» EXERCISE BRIEF
From the data below, copy each line that includes the word "away".

» EXTRACTED RECORDS
• • • • • • •
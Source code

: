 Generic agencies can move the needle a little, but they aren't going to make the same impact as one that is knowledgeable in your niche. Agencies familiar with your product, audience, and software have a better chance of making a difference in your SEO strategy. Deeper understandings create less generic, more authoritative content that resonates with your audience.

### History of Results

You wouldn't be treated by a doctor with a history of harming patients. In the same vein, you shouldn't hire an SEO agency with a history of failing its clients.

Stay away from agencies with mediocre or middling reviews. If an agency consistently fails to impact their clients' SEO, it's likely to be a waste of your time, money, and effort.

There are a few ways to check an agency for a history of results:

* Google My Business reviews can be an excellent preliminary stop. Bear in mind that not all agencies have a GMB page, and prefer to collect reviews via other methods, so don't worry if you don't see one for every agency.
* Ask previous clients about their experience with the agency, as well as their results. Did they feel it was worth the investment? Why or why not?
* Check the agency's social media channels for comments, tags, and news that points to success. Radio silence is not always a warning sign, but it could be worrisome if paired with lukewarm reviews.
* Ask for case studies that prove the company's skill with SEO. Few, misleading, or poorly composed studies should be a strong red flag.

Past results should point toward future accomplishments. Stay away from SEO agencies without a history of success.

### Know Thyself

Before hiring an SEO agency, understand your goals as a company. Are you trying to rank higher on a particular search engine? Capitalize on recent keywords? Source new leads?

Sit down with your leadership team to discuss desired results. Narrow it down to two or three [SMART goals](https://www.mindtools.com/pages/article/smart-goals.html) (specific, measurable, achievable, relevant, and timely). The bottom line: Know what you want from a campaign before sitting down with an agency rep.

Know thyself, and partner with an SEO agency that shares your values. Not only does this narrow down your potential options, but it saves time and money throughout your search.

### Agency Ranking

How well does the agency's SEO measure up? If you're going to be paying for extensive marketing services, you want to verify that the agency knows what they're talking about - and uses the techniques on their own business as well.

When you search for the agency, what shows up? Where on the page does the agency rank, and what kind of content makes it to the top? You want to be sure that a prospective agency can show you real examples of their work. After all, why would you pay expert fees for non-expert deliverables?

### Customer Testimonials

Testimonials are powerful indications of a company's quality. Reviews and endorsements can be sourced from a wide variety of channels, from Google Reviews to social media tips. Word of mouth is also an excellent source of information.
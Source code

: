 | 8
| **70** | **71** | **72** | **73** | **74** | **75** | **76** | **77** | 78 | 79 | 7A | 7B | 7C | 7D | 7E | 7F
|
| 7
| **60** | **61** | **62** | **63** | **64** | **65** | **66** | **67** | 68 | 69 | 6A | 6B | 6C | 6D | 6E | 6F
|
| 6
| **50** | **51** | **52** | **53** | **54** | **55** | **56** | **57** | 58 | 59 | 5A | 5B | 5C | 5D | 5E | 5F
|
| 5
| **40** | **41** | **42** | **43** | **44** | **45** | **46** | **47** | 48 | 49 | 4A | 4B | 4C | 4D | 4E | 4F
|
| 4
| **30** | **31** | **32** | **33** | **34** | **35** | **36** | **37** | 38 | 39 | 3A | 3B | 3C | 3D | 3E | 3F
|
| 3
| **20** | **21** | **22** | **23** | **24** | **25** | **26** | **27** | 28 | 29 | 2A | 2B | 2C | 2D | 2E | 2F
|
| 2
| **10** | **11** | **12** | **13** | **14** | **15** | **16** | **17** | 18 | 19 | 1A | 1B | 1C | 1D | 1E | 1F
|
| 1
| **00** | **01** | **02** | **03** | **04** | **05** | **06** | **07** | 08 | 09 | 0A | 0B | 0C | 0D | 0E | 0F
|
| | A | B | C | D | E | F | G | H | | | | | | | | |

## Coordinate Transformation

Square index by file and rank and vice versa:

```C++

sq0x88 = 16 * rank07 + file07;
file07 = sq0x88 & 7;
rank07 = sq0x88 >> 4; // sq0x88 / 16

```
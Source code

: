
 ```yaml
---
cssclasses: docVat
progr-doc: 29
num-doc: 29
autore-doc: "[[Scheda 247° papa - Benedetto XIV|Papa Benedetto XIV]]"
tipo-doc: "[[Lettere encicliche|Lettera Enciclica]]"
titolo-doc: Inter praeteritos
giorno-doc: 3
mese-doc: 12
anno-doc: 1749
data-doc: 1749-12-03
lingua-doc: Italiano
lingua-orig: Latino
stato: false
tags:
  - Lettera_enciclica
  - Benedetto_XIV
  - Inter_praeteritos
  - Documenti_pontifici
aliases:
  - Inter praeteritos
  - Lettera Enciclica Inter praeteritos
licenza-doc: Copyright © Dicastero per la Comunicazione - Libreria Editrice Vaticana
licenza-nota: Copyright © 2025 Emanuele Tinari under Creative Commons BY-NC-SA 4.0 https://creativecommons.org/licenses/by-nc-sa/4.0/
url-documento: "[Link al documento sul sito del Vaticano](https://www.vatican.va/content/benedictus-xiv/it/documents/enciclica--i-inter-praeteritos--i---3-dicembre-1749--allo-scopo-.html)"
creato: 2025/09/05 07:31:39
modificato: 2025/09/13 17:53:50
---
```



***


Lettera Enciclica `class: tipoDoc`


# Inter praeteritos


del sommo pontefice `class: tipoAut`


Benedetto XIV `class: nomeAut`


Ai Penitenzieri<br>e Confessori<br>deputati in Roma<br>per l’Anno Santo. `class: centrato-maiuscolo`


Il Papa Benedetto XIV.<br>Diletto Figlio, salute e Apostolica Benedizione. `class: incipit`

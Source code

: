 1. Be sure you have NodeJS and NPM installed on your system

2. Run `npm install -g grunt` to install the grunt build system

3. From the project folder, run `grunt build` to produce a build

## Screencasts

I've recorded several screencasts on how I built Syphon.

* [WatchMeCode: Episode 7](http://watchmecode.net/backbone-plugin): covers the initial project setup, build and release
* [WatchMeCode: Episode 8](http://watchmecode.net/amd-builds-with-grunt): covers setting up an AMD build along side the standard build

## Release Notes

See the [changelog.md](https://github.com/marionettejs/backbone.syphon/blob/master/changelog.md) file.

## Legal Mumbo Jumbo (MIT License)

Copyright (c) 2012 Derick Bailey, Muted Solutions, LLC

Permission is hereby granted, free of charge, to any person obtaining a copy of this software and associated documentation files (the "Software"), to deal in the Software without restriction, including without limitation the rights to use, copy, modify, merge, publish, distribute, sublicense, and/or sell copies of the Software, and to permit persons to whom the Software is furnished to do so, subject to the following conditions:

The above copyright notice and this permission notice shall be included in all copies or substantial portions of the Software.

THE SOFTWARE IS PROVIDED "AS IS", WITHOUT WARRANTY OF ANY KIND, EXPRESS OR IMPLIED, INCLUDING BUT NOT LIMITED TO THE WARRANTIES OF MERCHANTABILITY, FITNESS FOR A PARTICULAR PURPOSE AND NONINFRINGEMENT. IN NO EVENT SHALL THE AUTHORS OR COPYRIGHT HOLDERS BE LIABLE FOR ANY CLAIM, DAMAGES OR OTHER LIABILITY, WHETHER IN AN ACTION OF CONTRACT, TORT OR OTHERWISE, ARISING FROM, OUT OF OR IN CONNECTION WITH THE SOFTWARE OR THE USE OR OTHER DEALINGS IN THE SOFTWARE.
• • • • • • •
» WRITTEN SOLUTION
Stay away from agencies with mediocre or middling reviews. If an agency consistently fails to impact their clients' SEO, it's likely to be a waste of your time, money, and effort.
Past results should point toward future accomplishments. Stay away from SEO agencies without a history of success.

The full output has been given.